* **WORK TASK**:
How many lines of these entries hold the string "contained"? Answer with the number alone.

* **DATA TO PROCESS**:
_ _ _ _ _
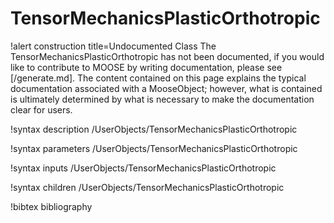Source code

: <!-- MOOSE Documentation Stub: Remove this when content is added. -->

# TensorMechanicsPlasticOrthotropic

!alert construction title=Undocumented Class
The TensorMechanicsPlasticOrthotropic has not been documented, if you would like to contribute to MOOSE by
writing documentation, please see [/generate.md]. The content contained on this page explains
the typical documentation associated with a MooseObject; however, what is contained is ultimately
determined by what is necessary to make the documentation clear for users.

!syntax description /UserObjects/TensorMechanicsPlasticOrthotropic

!syntax parameters /UserObjects/TensorMechanicsPlasticOrthotropic

!syntax inputs /UserObjects/TensorMechanicsPlasticOrthotropic

!syntax children /UserObjects/TensorMechanicsPlasticOrthotropic

!bibtex bibliography
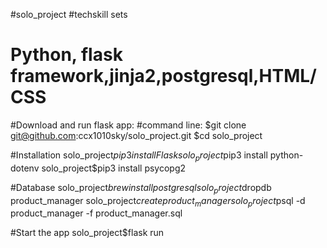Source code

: 
#solo_project
#techskill sets
# Python, flask framework,jinja2,postgresql,HTML/CSS

#Download and run flask app:
#command line:
$git clone git@github.com:ccx1010sky/solo_project.git
$cd solo_project

#Installation
solo_project$pip3 install Flask
solo_project$pip3 install python-dotenv
solo_project$pip3 install psycopg2

#Database
solo_project$brew install postgresql
solo_project$dropdb product_manager
solo_project$create product_manager
solo_project$psql -d product_manager -f product_manager.sql

#Start the app
solo_project$flask run






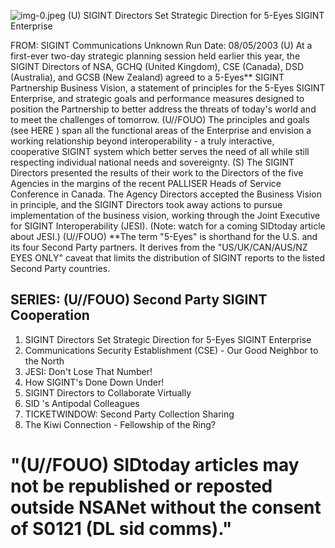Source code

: ![img-0.jpeg](img-0.jpeg)
(U) SIGINT Directors Set Strategic Direction for 5-Eyes SIGINT Enterprise

FROM: SIGINT Communications
Unknown
Run Date: 08/05/2003
(U) At a first-ever two-day strategic planning session held earlier this year, the SIGINT Directors of NSA, GCHQ (United Kingdom), CSE (Canada), DSD (Australia), and GCSB (New Zealand) agreed to a 5-Eyes** SIGINT Partnership Business Vision, a statement of principles for the 5-Eyes SIGINT Enterprise, and strategic goals and performance measures designed to position the Partnership to better address the threats of today's world and to meet the challenges of tomorrow.
(U//FOUO) The principles and goals (see HERE ) span all the functional areas of the Enterprise and envision a working relationship beyond interoperability - a truly interactive, cooperative SIGINT system which better serves the need of all while still respecting individual national needs and sovereignty.
(S) The SIGINT Directors presented the results of their work to the Directors of the five Agencies in the margins of the recent PALLISER Heads of Service Conference in Canada. The Agency Directors accepted the Business Vision in principle, and the SIGINT Directors took away actions to pursue implementation of the business vision, working through the Joint Executive for SIGINT Interoperability (JESI). (Note: watch for a coming SIDtoday article about JESI.)
(U//FOUO) **The term "5-Eyes" is shorthand for the U.S. and its four Second Party partners. It derives from the "US/UK/CAN/AUS/NZ EYES ONLY" caveat that limits the distribution of SIGINT reports to the listed Second Party countries.

## SERIES: (U//FOUO) Second Party SIGINT Cooperation

1. SIGINT Directors Set Strategic Direction for 5-Eyes SIGINT Enterprise
2. Communications Security Establishment (CSE) - Our Good Neighbor to the North
3. JESI: Don't Lose That Number!
4. How SIGINT's Done Down Under!
5. SIGINT Directors to Collaborate Virtually
6. SID 's Antipodal Colleagues
7. TICKETWINDOW: Second Party Collection Sharing
8. The Kiwi Connection - Fellowship of the Ring?

# "(U//FOUO) SIDtoday articles may not be republished or reposted outside NSANet without the consent of S0121 (DL sid comms)."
_ _ _ _ _
* **ANSWER BOX**:
2